(DATA LISTING Opens)

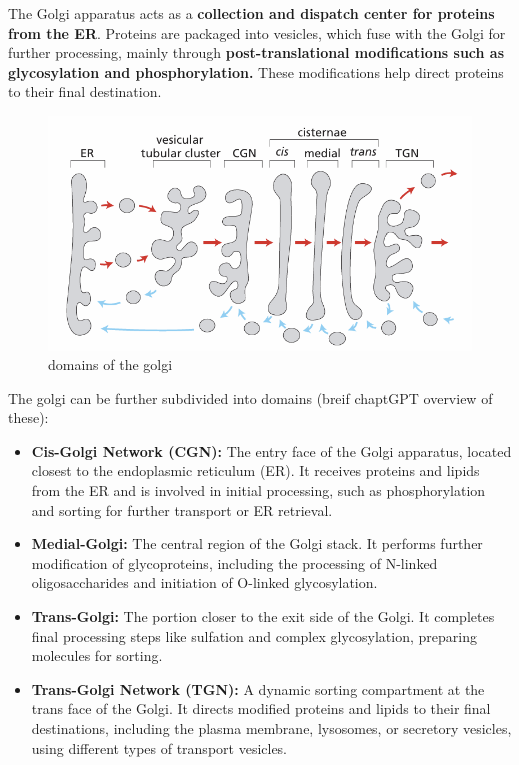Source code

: \documentclass[../main.tex]{subfiles}
\begin{document}
The Golgi apparatus acts as a \textbf{collection and dispatch center for proteins from the ER}. Proteins are packaged into vesicles, which fuse with the Golgi for further processing, mainly through\textbf{ post-translational modifications such as glycosylation and phosphorylation.} These modifications help direct proteins to their final destination.
\begin{figure}[H]
    \centering
    \includegraphics[width=0.5\linewidth]{GolgiParts.png}
    \caption{domains of the golgi}
    \label{fig:enter-label}
\end{figure}
The golgi can be further subdivided into domains (breif chaptGPT overview of these):
\begin{itemize}
    \item \textbf{Cis-Golgi Network (CGN):} The entry face of the Golgi apparatus, located closest to the endoplasmic reticulum (ER). It receives proteins and lipids from the ER and is involved in initial processing, such as phosphorylation and sorting for further transport or ER retrieval.

    \item \textbf{Medial-Golgi:} The central region of the Golgi stack. It performs further modification of glycoproteins, including the processing of N-linked oligosaccharides and initiation of O-linked glycosylation.

    \item \textbf{Trans-Golgi:} The portion closer to the exit side of the Golgi. It completes final processing steps like sulfation and complex glycosylation, preparing molecules for sorting.

    \item \textbf{Trans-Golgi Network (TGN):} A dynamic sorting compartment at the trans face of the Golgi. It directs modified proteins and lipids to their final destinations, including the plasma membrane, lysosomes, or secretory vesicles, using different types of transport vesicles.
\end{itemize}
\end{document}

(DATA LISTING Closes)

* TASK DETAILS
Retype all the records exactly and keep out every picture.

* WRITTEN RESPONSE
Source code

: \documentclass[../main.tex]{subfiles}
\begin{document}
The Golgi apparatus acts as a \textbf{collection and dispatch center for proteins from the ER}. Proteins are packaged into vesicles, which fuse with the Golgi for further processing, mainly through\textbf{ post-translational modifications such as glycosylation and phosphorylation.} These modifications help direct proteins to their final destination.
\begin{figure}[H]
    \centering
    \includegraphics[width=0.5\linewidth]{GolgiParts.png}
    \caption{domains of the golgi}
    \label{fig:enter-label}
\end{figure}
The golgi can be further subdivided into domains (breif chaptGPT overview of these):
\begin{itemize}
    \item \textbf{Cis-Golgi Network (CGN):} The entry face of the Golgi apparatus, located closest to the endoplasmic reticulum (ER). It receives proteins and lipids from the ER and is involved in initial processing, such as phosphorylation and sorting for further transport or ER retrieval.

    \item \textbf{Medial-Golgi:} The central region of the Golgi stack. It performs further modification of glycoproteins, including the processing of N-linked oligosaccharides and initiation of O-linked glycosylation.

    \item \textbf{Trans-Golgi:} The portion closer to the exit side of the Golgi. It completes final processing steps like sulfation and complex glycosylation, preparing molecules for sorting.

    \item \textbf{Trans-Golgi Network (TGN):} A dynamic sorting compartment at the trans face of the Golgi. It directs modified proteins and lipids to their final destinations, including the plasma membrane, lysosomes, or secretory vesicles, using different types of transport vesicles.
\end{itemize}
\end{document}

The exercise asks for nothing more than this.